MEF-Explore: Communication-Constrained Multi-Robot Entropy-Field-Based Exploration
Khattiya Pongsirijinda, Zhiqiang Cao, Billy Pik Lik Lau, Ran Liu, Chau Yuen, U-Xuan Tan
TL;DR
This work tackles fast and reliable multi-robot exploration under communication constraints by introducing MEF-Explore, a distributed framework that combines a two-layer, communication-aware information-sharing strategy with an entropy-field-based exploration policy. The approach uses a dynamic graph to manage high-speed map-merging opportunities and continuous position sharing, while novel entropies blend frontier uncertainty with robot presence and attractive potential to guide exploration and trigger implicit rendezvous. A duration-adaptive goal-assignment module further stabilizes task allocation, enabling faster and more consistent exploration with higher success rates in both simulation and real-world deployments. The results demonstrate substantial improvements over state-of-the-art methods, highlighting MEF-Explore’s practical impact for real-world, communication-limited robotic teams.
Abstract
Collaborative multiple robots for unknown environment exploration have become mainstream due to their remarkable performance and efficiency. However, most existing methods assume perfect robots' communication during exploration, which is unattainable in real-world settings. Though there have been recent works aiming to tackle communication-constrained situations, substantial room for advancement remains for both information-sharing and exploration strategy aspects. In this paper, we propose a Communication-Constrained Multi-Robot Entropy-Field-Based Exploration (MEF-Explore). The first module of the proposed method is the two-layer inter-robot communication-aware information-sharing strategy. A dynamic graph is used to represent a multi-robot network and to determine communication based on whether it is low-speed or high-speed.

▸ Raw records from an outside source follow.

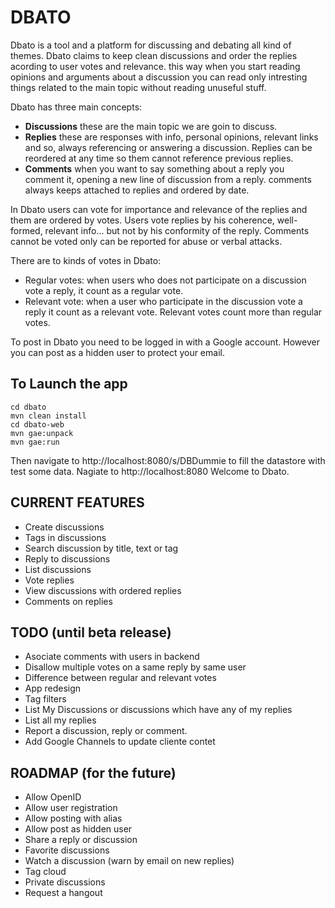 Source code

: # DBATO  
  
Dbato is a tool and a platform for discussing and debating all kind of themes. Dbato claims to keep clean discussions and order the replies acording to user votes and relevance. this way when you start reading opinions and arguments about a discussion you can read only intresting things related to the main topic without reading unuseful stuff.
  
Dbato has three main concepts:
  
* __Discussions__ these are the main topic we are goin to discuss.
* __Replies__ these are responses with info, personal opinions, relevant links and so, always referencing or answering a discussion. Replies can be reordered at any time so them cannot reference previous replies.
* __Comments__ when you want to say something about a reply you comment it, opening a new line of discussion from a reply. comments always keeps attached to replies and ordered by date.
  
In Dbato users can vote for importance and relevance of the replies and them are ordered by votes. Users vote replies by his coherence, well-formed, relevant info... but not by his conformity of the reply. Comments cannot be voted only can be reported for abuse or verbal attacks.
  
There are to kinds of votes in Dbato:
* Regular votes: when users who does not participate on a discussion vote a reply, it count as a regular vote.
* Relevant vote: when a user who participate in the discussion vote a reply it count as a relevant vote. Relevant votes count more than regular votes.
  
To post in Dbato you need to be logged in with a Google account. However you can post as a hidden user to protect your email.
  
## To Launch the app
    
    cd dbato
    mvn clean install
    cd dbato-web
    mvn gae:unpack
    mvn gae:run

Then navigate to http://localhost:8080/s/DBDummie to fill the datastore with test some data. 
Nagiate to http://localhost:8080
Welcome to Dbato.


## CURRENT FEATURES
* Create discussions
* Tags in discussions
* Search discussion by title, text or tag
* Reply to discussions
* List discussions
* Vote replies
* View discussions with ordered replies
* Comments on replies

## TODO (until beta release)
* Asociate comments with users in backend
* Disallow multiple votes on a same reply by same user
* Difference between regular and relevant votes
* App redesign
* Tag filters
* List My Discussions or discussions which have any of my replies
* List all my replies
* Report a discussion, reply or comment.
* Add Google Channels to update cliente contet
  
## ROADMAP (for the future)
* Allow OpenID
* Allow user registration
* Allow posting with alias
* Allow post as hidden user
* Share a reply or discussion
* Favorite discussions
* Watch a discussion (warn by email on new replies)
* Tag cloud
* Private discussions
* Request a hangout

Specifically, low-speed communication, which is always accessible between every robot, can only be used to share their current positions. If robots are within a certain range, high-speed communication will be available for inter-robot map merging. The second module is the entropy-field-based exploration strategy. Particularly, robots explore the unknown area distributedly according to the novel forms constructed to evaluate the entropies of frontiers and robots. These entropies can also trigger implicit robot rendezvous to enhance inter-robot map merging if feasible. In addition, we include the duration-adaptive goal-assigning module to manage robots' goal assignment. The simulation results demonstrate that our MEF-Explore surpasses the existing ones regarding exploration time and success rate in all scenarios. For real-world experiments, our method leads to a 21.32% faster exploration time and a 16.67% higher success rate compared to the baseline.